→ **WORK TO COMPLETE**: Read the records below and copy each line that contains "bankroll".

→ **RECORDS FOR PROCESSING**:
↓

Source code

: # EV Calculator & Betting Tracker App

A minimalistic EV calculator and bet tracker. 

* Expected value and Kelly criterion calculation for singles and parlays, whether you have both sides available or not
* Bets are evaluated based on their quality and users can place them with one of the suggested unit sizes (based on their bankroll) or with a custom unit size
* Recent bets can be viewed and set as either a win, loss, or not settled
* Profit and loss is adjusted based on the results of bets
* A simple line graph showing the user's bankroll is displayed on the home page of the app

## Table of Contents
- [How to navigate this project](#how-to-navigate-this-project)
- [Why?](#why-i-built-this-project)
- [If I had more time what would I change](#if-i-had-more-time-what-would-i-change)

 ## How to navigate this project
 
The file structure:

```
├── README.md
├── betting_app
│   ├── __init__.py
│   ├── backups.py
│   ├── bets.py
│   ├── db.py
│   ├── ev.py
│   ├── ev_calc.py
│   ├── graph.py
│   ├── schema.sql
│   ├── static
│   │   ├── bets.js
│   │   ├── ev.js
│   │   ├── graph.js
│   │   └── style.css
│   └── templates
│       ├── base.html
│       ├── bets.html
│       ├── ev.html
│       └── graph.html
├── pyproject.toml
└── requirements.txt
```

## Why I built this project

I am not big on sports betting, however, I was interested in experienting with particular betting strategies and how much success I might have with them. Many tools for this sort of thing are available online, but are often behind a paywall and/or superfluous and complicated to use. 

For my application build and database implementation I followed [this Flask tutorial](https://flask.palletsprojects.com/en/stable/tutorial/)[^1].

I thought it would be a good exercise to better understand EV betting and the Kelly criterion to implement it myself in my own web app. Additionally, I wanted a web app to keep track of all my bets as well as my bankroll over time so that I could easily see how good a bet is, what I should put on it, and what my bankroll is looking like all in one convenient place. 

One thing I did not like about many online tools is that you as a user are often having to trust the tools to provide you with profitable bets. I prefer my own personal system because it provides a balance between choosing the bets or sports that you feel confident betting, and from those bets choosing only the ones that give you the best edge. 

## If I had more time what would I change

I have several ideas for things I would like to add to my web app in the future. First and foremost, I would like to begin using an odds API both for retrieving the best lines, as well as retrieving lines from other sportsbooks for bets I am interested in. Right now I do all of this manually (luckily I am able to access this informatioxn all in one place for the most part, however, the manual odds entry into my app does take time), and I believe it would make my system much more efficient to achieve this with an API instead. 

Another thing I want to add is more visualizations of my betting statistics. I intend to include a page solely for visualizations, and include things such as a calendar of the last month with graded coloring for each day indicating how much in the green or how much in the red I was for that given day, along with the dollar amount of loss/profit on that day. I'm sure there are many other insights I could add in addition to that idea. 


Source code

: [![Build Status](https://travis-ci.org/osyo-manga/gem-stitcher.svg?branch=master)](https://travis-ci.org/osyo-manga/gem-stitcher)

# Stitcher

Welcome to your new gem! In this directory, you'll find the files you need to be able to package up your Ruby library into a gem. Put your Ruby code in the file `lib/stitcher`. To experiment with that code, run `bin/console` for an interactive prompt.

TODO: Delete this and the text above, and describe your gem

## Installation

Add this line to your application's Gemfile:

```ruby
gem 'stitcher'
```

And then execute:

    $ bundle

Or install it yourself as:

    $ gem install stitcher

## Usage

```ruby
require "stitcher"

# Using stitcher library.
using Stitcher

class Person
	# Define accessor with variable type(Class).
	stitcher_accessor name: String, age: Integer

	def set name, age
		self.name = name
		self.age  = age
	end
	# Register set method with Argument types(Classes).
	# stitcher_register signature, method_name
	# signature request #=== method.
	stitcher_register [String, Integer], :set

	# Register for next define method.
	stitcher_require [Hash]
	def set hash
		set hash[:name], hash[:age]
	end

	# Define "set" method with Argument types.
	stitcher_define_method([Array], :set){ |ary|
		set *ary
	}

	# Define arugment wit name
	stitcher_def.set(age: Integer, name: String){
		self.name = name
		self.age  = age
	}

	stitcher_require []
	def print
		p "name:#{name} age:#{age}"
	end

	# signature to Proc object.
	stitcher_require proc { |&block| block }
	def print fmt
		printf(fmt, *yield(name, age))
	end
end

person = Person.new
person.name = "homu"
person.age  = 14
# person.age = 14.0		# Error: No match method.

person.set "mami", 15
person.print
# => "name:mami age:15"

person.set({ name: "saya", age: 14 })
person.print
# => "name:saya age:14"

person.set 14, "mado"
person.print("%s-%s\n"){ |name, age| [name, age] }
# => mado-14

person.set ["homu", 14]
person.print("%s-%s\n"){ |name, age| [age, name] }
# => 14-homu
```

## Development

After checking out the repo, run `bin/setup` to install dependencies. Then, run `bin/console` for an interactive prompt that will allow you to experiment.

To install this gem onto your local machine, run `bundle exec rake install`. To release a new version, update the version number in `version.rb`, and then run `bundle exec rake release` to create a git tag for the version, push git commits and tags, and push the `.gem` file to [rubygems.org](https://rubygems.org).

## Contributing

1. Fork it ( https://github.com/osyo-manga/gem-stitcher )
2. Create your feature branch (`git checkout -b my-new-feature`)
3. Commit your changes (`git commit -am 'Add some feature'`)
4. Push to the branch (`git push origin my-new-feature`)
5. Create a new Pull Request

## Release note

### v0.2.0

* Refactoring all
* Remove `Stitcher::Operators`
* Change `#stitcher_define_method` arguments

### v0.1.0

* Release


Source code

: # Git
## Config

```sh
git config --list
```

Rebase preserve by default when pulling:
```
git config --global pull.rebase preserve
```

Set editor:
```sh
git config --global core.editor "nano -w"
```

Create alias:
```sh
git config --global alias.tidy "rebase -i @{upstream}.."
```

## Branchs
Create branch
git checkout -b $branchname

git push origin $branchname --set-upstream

↑

→ **REPLY TO THE TASK**:
* Bets are evaluated based on their quality and users can place them with one of the suggested unit sizes (based on their bankroll) or with a custom unit size
* A simple line graph showing the user's bankroll is displayed on the home page of the app
I thought it would be a good exercise to better understand EV betting and the Kelly criterion to implement it myself in my own web app. Additionally, I wanted a web app to keep track of all my bets as well as my bankroll over time so that I could easily see how good a bet is, what I should put on it, and what my bankroll is looking like all in one convenient place. 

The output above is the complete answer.